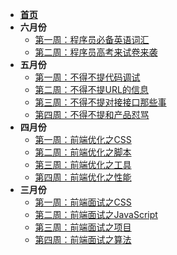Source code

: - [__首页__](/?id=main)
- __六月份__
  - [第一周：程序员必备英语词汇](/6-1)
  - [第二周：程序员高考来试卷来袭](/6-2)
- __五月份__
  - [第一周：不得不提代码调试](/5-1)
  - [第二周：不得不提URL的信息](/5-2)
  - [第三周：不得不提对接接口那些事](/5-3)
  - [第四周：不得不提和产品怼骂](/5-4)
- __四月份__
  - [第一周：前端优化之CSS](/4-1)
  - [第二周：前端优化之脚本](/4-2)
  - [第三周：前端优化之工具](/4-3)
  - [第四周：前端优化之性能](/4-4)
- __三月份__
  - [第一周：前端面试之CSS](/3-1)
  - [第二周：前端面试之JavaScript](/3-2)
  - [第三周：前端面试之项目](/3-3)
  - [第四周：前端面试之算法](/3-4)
• • • • • • •
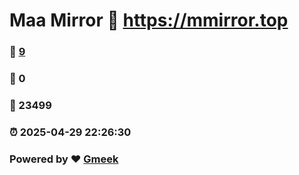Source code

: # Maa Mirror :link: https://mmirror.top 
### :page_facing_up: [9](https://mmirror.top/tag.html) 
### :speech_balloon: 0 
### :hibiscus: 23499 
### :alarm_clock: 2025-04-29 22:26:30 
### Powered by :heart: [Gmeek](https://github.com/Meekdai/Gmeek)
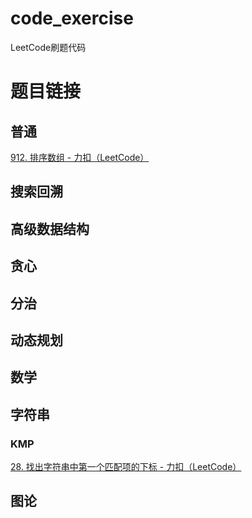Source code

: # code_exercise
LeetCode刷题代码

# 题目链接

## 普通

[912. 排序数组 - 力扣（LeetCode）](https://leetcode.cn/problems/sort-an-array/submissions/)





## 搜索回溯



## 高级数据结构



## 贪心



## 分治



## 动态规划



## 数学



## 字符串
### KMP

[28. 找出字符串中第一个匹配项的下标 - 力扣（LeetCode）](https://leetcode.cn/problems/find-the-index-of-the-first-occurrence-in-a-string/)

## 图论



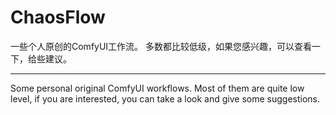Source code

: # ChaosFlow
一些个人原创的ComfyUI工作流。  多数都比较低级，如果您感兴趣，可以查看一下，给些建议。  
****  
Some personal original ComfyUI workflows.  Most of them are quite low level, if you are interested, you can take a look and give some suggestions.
• • • • • • •
**Task**
With the line holding "- [第一周：前端面试之CSS](/3-1)" as the first and the line holding "- [第四周：前端面试之算法](/3-4)" as the last, set down that range of the entries above exactly, and nothing else.

**Result for this task**
  - [第一周：前端面试之CSS](/3-1)
  - [第二周：前端面试之JavaScript](/3-2)
  - [第三周：前端面试之项目](/3-3)
  - [第四周：前端面试之算法](/3-4)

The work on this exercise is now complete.